======== Material to process
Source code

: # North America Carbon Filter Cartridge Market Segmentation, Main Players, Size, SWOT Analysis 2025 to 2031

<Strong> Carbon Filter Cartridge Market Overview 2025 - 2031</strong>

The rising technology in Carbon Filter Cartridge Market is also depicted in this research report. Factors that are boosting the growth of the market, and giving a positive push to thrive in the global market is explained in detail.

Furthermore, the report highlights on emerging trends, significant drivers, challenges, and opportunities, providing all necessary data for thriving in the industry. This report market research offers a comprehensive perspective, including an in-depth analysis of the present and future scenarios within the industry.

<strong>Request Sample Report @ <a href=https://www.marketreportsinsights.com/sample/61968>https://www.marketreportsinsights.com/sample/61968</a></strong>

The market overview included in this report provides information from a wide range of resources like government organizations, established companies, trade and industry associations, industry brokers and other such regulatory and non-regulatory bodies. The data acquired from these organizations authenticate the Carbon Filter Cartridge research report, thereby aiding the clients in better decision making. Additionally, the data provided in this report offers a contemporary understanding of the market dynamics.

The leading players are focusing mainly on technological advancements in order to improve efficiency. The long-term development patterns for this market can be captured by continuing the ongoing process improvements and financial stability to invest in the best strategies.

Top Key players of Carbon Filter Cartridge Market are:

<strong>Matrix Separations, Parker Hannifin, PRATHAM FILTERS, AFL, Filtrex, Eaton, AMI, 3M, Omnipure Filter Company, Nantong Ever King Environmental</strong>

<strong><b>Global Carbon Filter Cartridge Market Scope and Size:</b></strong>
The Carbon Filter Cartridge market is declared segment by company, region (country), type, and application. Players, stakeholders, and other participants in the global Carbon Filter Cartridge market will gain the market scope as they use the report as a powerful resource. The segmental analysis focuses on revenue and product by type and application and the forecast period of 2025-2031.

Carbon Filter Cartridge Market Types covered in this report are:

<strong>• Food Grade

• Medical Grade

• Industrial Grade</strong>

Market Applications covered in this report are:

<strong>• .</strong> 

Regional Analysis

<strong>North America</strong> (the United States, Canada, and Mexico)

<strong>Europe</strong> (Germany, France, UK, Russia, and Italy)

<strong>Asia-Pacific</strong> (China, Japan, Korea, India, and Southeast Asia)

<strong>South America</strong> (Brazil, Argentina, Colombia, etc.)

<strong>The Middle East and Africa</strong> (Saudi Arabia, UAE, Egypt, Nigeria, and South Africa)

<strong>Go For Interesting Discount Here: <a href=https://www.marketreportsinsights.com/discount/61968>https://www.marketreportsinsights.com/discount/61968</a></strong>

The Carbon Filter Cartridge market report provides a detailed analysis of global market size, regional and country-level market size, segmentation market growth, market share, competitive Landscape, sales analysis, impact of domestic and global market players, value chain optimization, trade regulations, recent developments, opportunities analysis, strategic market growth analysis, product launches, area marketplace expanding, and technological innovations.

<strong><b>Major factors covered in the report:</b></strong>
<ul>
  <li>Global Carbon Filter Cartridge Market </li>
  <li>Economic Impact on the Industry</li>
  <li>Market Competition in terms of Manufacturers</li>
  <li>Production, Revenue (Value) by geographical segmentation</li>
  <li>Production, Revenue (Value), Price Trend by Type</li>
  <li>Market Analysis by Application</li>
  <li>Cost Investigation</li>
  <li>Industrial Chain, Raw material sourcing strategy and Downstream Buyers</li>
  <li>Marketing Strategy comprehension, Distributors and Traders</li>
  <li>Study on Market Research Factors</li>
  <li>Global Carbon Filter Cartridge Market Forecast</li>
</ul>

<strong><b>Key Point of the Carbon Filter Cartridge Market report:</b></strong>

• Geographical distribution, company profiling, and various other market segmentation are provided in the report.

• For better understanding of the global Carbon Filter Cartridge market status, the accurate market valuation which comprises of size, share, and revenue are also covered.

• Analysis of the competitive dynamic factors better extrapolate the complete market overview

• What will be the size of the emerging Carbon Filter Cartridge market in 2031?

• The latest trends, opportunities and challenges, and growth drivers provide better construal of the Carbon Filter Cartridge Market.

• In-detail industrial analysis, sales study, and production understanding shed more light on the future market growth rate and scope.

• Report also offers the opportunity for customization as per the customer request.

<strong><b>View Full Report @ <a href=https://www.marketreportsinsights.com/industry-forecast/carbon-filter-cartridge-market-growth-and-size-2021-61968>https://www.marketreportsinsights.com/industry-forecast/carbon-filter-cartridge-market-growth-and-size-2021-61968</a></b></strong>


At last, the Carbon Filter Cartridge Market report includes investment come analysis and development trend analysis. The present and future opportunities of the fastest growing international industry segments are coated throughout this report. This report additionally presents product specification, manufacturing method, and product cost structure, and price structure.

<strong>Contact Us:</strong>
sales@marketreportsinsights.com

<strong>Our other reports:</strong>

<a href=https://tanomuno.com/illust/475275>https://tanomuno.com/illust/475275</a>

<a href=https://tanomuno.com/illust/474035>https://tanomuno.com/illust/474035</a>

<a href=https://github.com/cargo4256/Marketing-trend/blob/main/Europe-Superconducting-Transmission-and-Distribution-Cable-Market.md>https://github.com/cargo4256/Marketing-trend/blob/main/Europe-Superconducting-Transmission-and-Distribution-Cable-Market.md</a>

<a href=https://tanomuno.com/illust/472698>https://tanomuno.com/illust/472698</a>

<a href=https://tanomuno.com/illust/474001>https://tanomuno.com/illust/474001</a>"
================
What to produce:
Retype exactly the lines of the data above that fall between the line with "<li>Production, Revenue (Value) by" and the line with "<strong><b>View Full Report", inclusive, and add nothing.

Final answer:
  <li>Production, Revenue (Value) by geographical segmentation</li>
  <li>Production, Revenue (Value), Price Trend by Type</li>
  <li>Market Analysis by Application</li>
  <li>Cost Investigation</li>
  <li>Industrial Chain, Raw material sourcing strategy and Downstream Buyers</li>
  <li>Marketing Strategy comprehension, Distributors and Traders</li>
  <li>Study on Market Research Factors</li>
  <li>Global Carbon Filter Cartridge Market Forecast</li>
</ul>

<strong><b>Key Point of the Carbon Filter Cartridge Market report:</b></strong>

• Geographical distribution, company profiling, and various other market segmentation are provided in the report.

• For better understanding of the global Carbon Filter Cartridge market status, the accurate market valuation which comprises of size, share, and revenue are also covered.

• Analysis of the competitive dynamic factors better extrapolate the complete market overview

• What will be the size of the emerging Carbon Filter Cartridge market in 2031?

• The latest trends, opportunities and challenges, and growth drivers provide better construal of the Carbon Filter Cartridge Market.

• In-detail industrial analysis, sales study, and production understanding shed more light on the future market growth rate and scope.

• Report also offers the opportunity for customization as per the customer request.

<strong><b>View Full Report @ <a href=https://www.marketreportsinsights.com/industry-forecast/carbon-filter-cartridge-market-growth-and-size-2021-61968>https://www.marketreportsinsights.com/industry-forecast/carbon-filter-cartridge-market-growth-and-size-2021-61968</a></b></strong>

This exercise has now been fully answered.